Synchronicity struck again in early 1988 when I attended the dedication of the new Dade County medical examiner’s office in Miami while staying with my dad and Rita.

The Miami Herald’s Pulitzer prize–winning police reporter Edna Buchanan and I were acquainted, and we planned to meet at the dedication, spending the rest of the day together.

She referred me to her literary agent, Michael Congdon, and he agreed to look at Death Bell when I was finished writing it.

That March, Charlie read the first draft.

“You might have done it this time,” he told me over the phone.
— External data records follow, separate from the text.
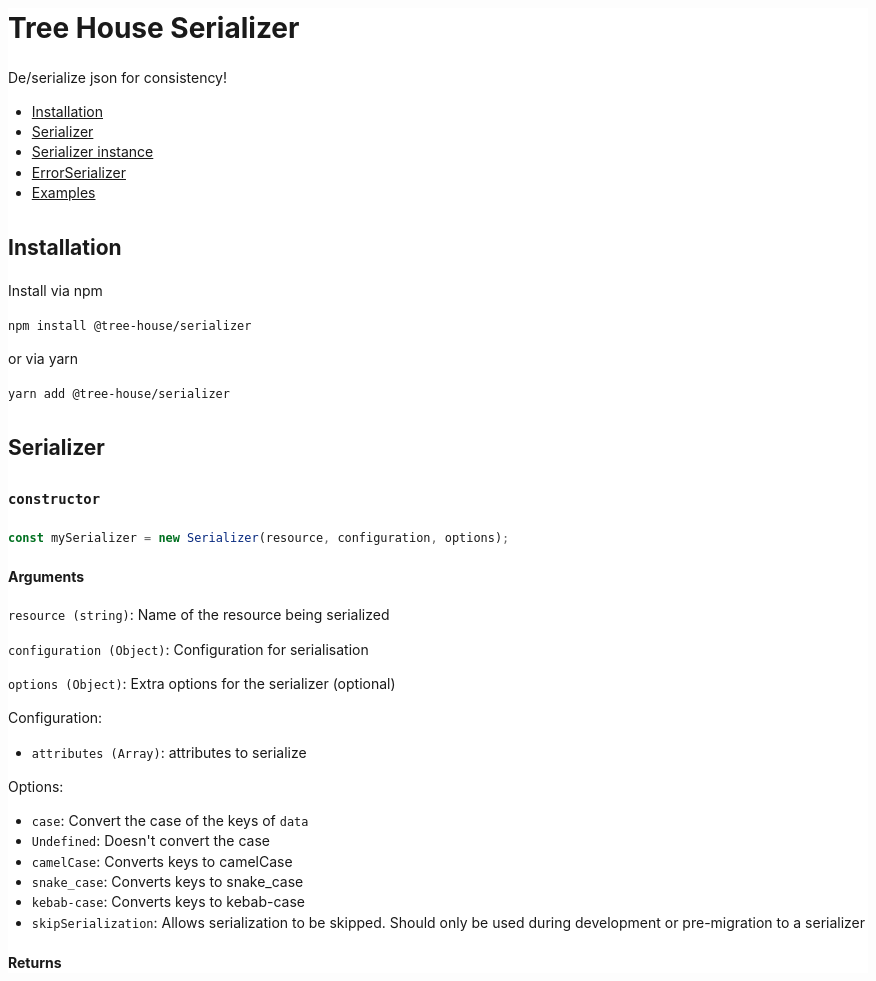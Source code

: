 # Tree House Serializer

De/serialize json for consistency!

- [Installation](#installation)
- [Serializer](#serializer)
- [Serializer instance](#serializer-instance)
- [ErrorSerializer](#errorserializer)
- [Examples](#examples)

## Installation

Install via npm

```shell
npm install @tree-house/serializer
```

or via yarn

```shell
yarn add @tree-house/serializer
```

## Serializer

### `constructor`

```javascript
const mySerializer = new Serializer(resource, configuration, options);
```

#### Arguments

`resource (string)`: Name of the resource being serialized

`configuration (Object)`: Configuration for serialisation

`options (Object)`: Extra options for the serializer (optional)

Configuration:

- `attributes (Array)`: attributes to serialize

Options:

- `case`: Convert the case of the keys of `data`
- `Undefined`: Doesn't convert the case
- `camelCase`: Converts keys to camelCase
- `snake_case`: Converts keys to snake_case
- `kebab-case`: Converts keys to kebab-case
- `skipSerialization`: Allows serialization to be skipped. Should only be used during development or pre-migration to a serializer

#### Returns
I sent the manuscript to Michael Congdon, and he said I needed to make substantial edits.

He spent considerable time going through the draft, tightening it, explaining that a thriller needs to move at a lightning pace.

Too much introspection and background information about characters are deadly, he said.

I decided to change the title to Postmortem.

While we worked on edits over the next few months, I ran the computer system for the OCME as Charlie job hunted.

He began talks with Bill Carl III, the senior minister of a prominent church in Dallas.

The idea of relocating there was impossible for me.

I’d already given up one career when we’d moved to Richmond.

I wasn’t going to do it again. After four years at the OCME and three rejected novels, maybe I’d finally written something that would work. I had a real job with a salary of $27,000. Not a fortune but respectable, and I wasn’t a college student anymore. I was thirty-one years old.

Charlie wanted me to move to wherever he was hired.

It didn’t matter if he hated the location or the job.

He described it as signing a blank check.

That was a hard thing for me to consider, especially when we weren’t getting along.

One early evening I came home from work, and he was in the living room eating dinner while watching the news.

He’d gotten over his amnesia about cooking and had opened a package of chicken breasts, broiling only one of them and making a single salad.

It didn’t seem to occur to him that I might want to eat too, and sometimes it’s the small things that make you realize the big ones.

We loved each other but couldn’t live together. We weren’t a couple anymore.